Interactive Maps

I’m really enjoying working on The Farm. Today, while figuring out my design/development schedule for the next year, I did a little bit of research on embedding google maps for a key section of my project. I had no idea that you could do so much with the maps! I’m looking forward to spending more time researching and thinking through this aspect of my project. Here’s where I’ll start my research: More Than a Map.

A Map

I’m really glad that I spent so much time analyzing Welcome to Pine Point last week. It gave me a lot of good ideas for what I do and don’t want to do in my interactive documentary. One thing that bothered me about Pine Point was how much the story and our understanding of Pine Point (the town, the people in it) were centered on the perspectives of the narrator (one of the creators, Mike Simons). While he interviewed several Pine Pointers and offered up some facts about the town and how it was erased, the overall story seemed to focus on his own nostalgia for the/a past and his romanticizing reverence for Pine Point as the town that never changed.
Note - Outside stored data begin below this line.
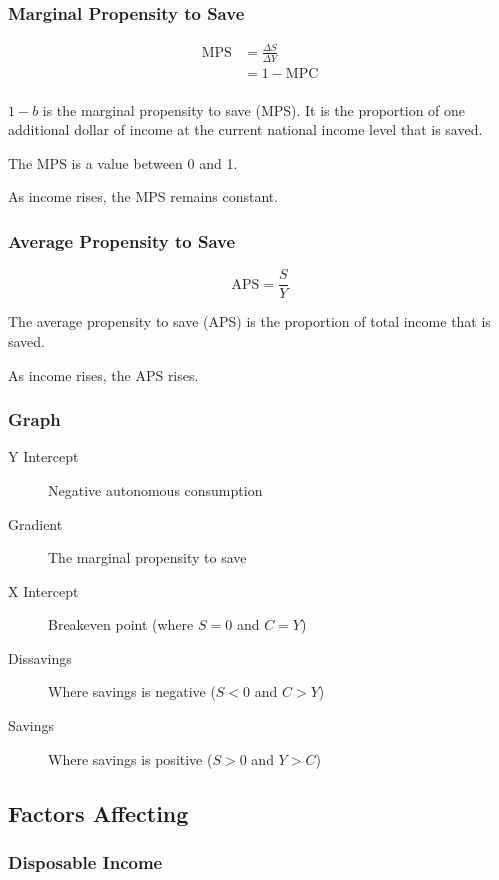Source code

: \documentclass[a4paper,11pt]{report}
\begin{document}
\subsubsection{Marginal Propensity to Save}

$$
\begin{aligned}
\mbox{MPS} & = \frac{\Delta S}{\Delta Y} \\
& = 1 - \mbox{MPC} \\
\end{aligned}
$$

$1 - b$ is the marginal propensity to save (MPS). It is the proportion of one
additional dollar of income at the current national income level that is saved.

The MPS is a value between 0 and 1.

As income rises, the MPS remains constant.

\subsubsection{Average Propensity to Save}

$$
\mbox{APS} = \frac{S}{Y}
$$

The average propensity to save (APS) is the proportion of total income that is
saved.

As income rises, the APS rises.

\subsubsection{Graph}


\begin{description}
\item [Y Intercept] Negative autonomous consumption
\item [Gradient] The marginal propensity to save
\item [X Intercept] Breakeven point (where $S = 0$ and $C = Y$)
\item [Dissavings] Where savings is negative ($S < 0$ and $C > Y$)
\item [Savings] Where savings is positive ($S > 0$ and $Y > C$)
\end{description}

\subsection{Factors Affecting}

\subsubsection{Disposable Income}
\end{document}
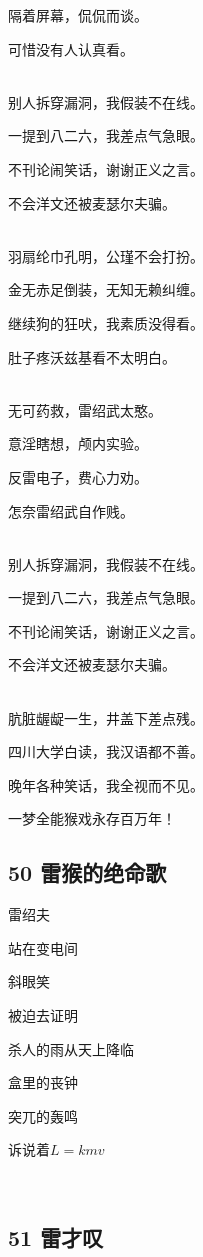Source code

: 隔着屏幕，侃侃而谈。

可惜没有人认真看。

~\\
别人拆穿漏洞，我假装不在线。

一提到八二六，我差点气急眼。

不刊论闹笑话，谢谢正义之言。

不会洋文还被麦瑟尔夫骗。

~\\
羽扇纶巾孔明，公瑾不会打扮。

金无赤足倒装，无知无赖纠缠。

继续狗的狂吠，我素质没得看。

肚子疼沃兹基看不太明白。

~\\
无可药救，雷绍武太憨。

意淫瞎想，颅内实验。

反雷电子，费心力劝。

怎奈雷绍武自作贱。

~\\
别人拆穿漏洞，我假装不在线。

一提到八二六，我差点气急眼。

不刊论闹笑话，谢谢正义之言。

不会洋文还被麦瑟尔夫骗。

~\\
肮脏龌龊一生，井盖下差点残。

四川大学白读，我汉语都不善。

晚年各种笑话，我全视而不见。

一梦全能猴戏永存百万年！

\hypertarget{ux96f7ux7334ux7684ux7eddux547dux6b4c}{%
\subsection{50
雷猴的绝命歌}\label{ux96f7ux7334ux7684ux7eddux547dux6b4c}}

雷绍夫

站在变电间

斜眼笑

被迫去证明

杀人的雨从天上降临

盒里的丧钟

突兀的轰鸣

诉说着\(L=kmv\)

~\\

\hypertarget{ux96f7ux624dux53f9}{%
\subsection{51 雷才叹}\label{ux96f7ux624dux53f9}}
I’m particularly sensitive to nostalgia, reverence and romanticizing because I worry about it with my own stories about the farm. In fact, finding a way to honor my heritage and recount the stories without romanticizing them is one of my goals. Throughout Welcome to Pine Point, the narrator recognizes the tendency to romanticize, but he doesn’t ever seem to challenge it or work to correct it in his own accounts. 

In Welcome to Pine Point, the town seems unreal: a figment of fantasy that only exists as a memory or legend. But, the town actually did exist. And it was located on a map. Why didn’t the Googles (who created this doc) include a page with a map? I think a map would enable a user, especially one who isn’t that familiar with the Northwest Territory, to see Pine Point as a real place in a specific location (instead of standing in as the legendary town-that-never-changed). I imagine that the lack of map was deliberate; it contributed to the haunting effect of the story and to the appeal of Pine Point as a place like no other.

I want to include a map of Amasa and the farm in my interactive documentary. Even as my stories about the farm will be (somewhat) romantic and vague (lacking many details and dates), I’m not interested in presenting the farm as a mythical place. It did (and still does) exist in a fixed location.

I asked STA about having a map. He said that google maps is highly customizable (if you know javascript, which I don’t….yet). I hope to look into that soon.